# bulls on parade 8/26



## mark_gardner (Mar 18, 2009)

went looking for some flounder this morning with my brother tom and friend greg and was continually harassed by these pesky bulls in the 36" to 40" range [smiley=frustrated.gif]  ;D ended  up snagging my 1/4" mesh castnet on a piece of submerged steel and ripped it to shreds   got checked by the fwc , they didnt haul me in so i guess i'm clear  all in all it was a great day 







][/img]








[/img]








[/img]


----------



## paint it black (Nov 3, 2007)

GREAT REDS!!!!!!


----------



## TomFL (Oct 2, 2007)

WOW!!    

-T


----------



## rkmurphy (Nov 2, 2008)

Those aren't small... ;D


----------



## deerfly (Mar 10, 2007)

very cool stuff, bruisers for sure.  

Between this post and the other one it looks like you have these things dialed in pretty good. Can you tell us how you rig up for them and what kind of bait seems to work best? 

From the looks of the water I'm goin' out on a limb here and assuming you're not sight fishing for them, except for maybe on a fish finder display.


----------



## nickgobrich (Aug 5, 2009)

Great looking reds! Looks like you all had a really good time. Except for the cast net. BUMMER..................

Thanks for sharing!

Nick


----------



## Kemo (Jun 22, 2008)

Awesome reds there. Those puppies should have eased your loss on the ripped net.

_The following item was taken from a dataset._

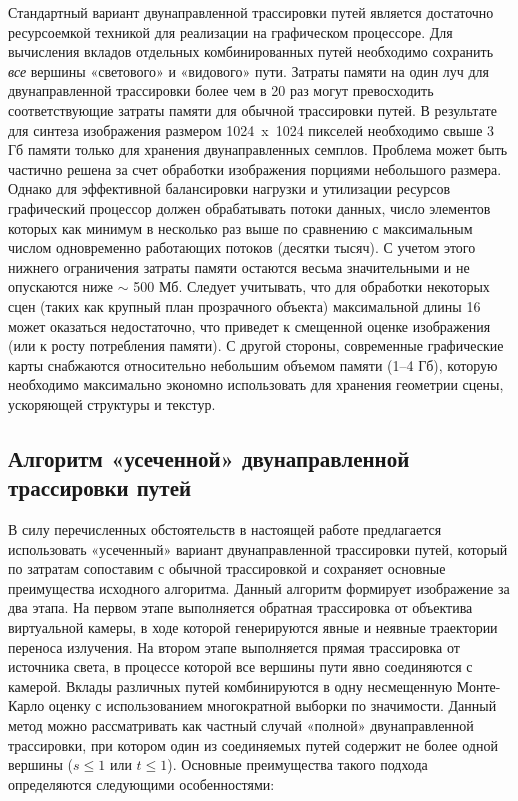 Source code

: Стандартный вариант двунаправленной трассировки путей является достаточно ресурсоемкой техникой для реализации на графическом процессоре. Для вычисления вкладов отдельных комбинированных путей необходимо сохранить \textit{все} вершины «светового» и «видового» пути. Затраты памяти на один луч для двунаправленной трассировки более чем в 20 раз могут превосходить соответствующие затраты памяти для обычной трассировки путей. В результате для синтеза изображения размером 1024 x 1024 пикселей необходимо свыше 3 Гб памяти только для хранения двунаправленных семплов. Проблема может быть частично решена за счет обработки изображения порциями небольшого размера. Однако для эффективной балансировки нагрузки и утилизации ресурсов графический процессор должен обрабатывать потоки данных, число элементов которых как минимум в несколько раз выше по сравнению с максимальным числом одновременно работающих потоков (десятки тысяч). С учетом этого нижнего ограничения затраты памяти остаются весьма значительными и не опускаются ниже $\sim$ 500 Мб. Следует учитывать, что для обработки некоторых сцен (таких как крупный план прозрачного объекта) максимальной длины 16 может оказаться недостаточно, что приведет к смещенной оценке изображения (или к росту потребления памяти). С другой стороны, современные графические карты снабжаются относительно небольшим объемом памяти (1–4 Гб), которую необходимо максимально экономно использовать для хранения геометрии сцены, ускоряющей структуры и текстур.

\subsection{Алгоритм «усеченной» двунаправленной трассировки путей}

В силу перечисленных обстоятельств в настоящей работе предлагается использовать «усеченный» вариант двунаправленной трассировки путей, который по затратам сопоставим с обычной трассировкой и сохраняет основные преимущества исходного алгоритма. Данный алгоритм формирует изображение за два этапа. На первом этапе выполняется обратная трассировка от объектива виртуальной камеры, в ходе которой генерируются явные и неявные траектории переноса излучения. На втором этапе выполняется прямая трассировка от источника света, в процессе которой все вершины пути явно соединяются с камерой. Вклады различных путей комбинируются в одну несмещенную Монте-Карло оценку с использованием многократной выборки по значимости. Данный метод можно рассматривать как частный случай «полной» двунаправленной трассировки, при котором один из соединяемых путей содержит не более одной вершины ($s \le 1$ или $t \le 1$). Основные преимущества такого подхода определяются следующими особенностями:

Good job!

Kemo


----------



## Brett (Jul 16, 2008)

I can imagine the adrenaline rush when those bulls hit...


----------



## mark_gardner (Mar 18, 2009)

thanks for the reply fellas   to answer deerflys question: we've been catching these things in 25+ feet of water on anything from blue crabs cut in half to live mullet and live pogies, they can also be caught on cut bait as well using as much weight as possible to hold the bottom which typically involves 6 + oz's of lead and  sometimes upwards of 12oz's depending on the current on a 3 way swivel rig or a sliding weight rig with about a foot and a half of leader. once hooked it's game on!! and when boated i treat these fish like they are gold( note how i'm cradling that big boy in the bottom pic) and spend as much time reviving them as necessary untill they swim off on they're own, this is the future of our "redfishery"  been out in the shed today working on the net and the good news is that it looks like it's not ready for the trash can just yet  [smiley=happy.gif]


----------



## Capt Dan Medina (Apr 28, 2008)

sorry to hear about your net.... man i know how aggravating that can be....ive hd to patch mine a few times and it still works almost like new.... Now those are some serious reds.... we dont get them like that very often down here..... congrats on a great day!


----------



## kershelbarfield (Aug 17, 2009)

Wow nice reds . The same thing happened to my 1/4 mesh net but it got torn by oysters. Didn't notice the hole until 20 minutes later after i missed tons of mullet :-[


----------



## JaredFacemyer (Jul 29, 2009)

Congrats those are some really big reds.


----------



## Lil_Tate (Dec 18, 2006)

nice reds...

http://www.youtube.com/watch?v=-58-36lSqG4


----------



## litlblusrn4bigred (Jan 8, 2007)

thats a great problem to have! Nice fish!


----------



## REELKEEN (Mar 24, 2009)

Dang Mark that sounds like a terrible trip. I hate that you had to get all those sore muscles from horsing those big ol' reds in.


----------



## mark_gardner (Mar 18, 2009)

> Dang Mark that sounds like a terrible trip.  I hate that you had to get all those sore muscles from horsing those big ol' reds in.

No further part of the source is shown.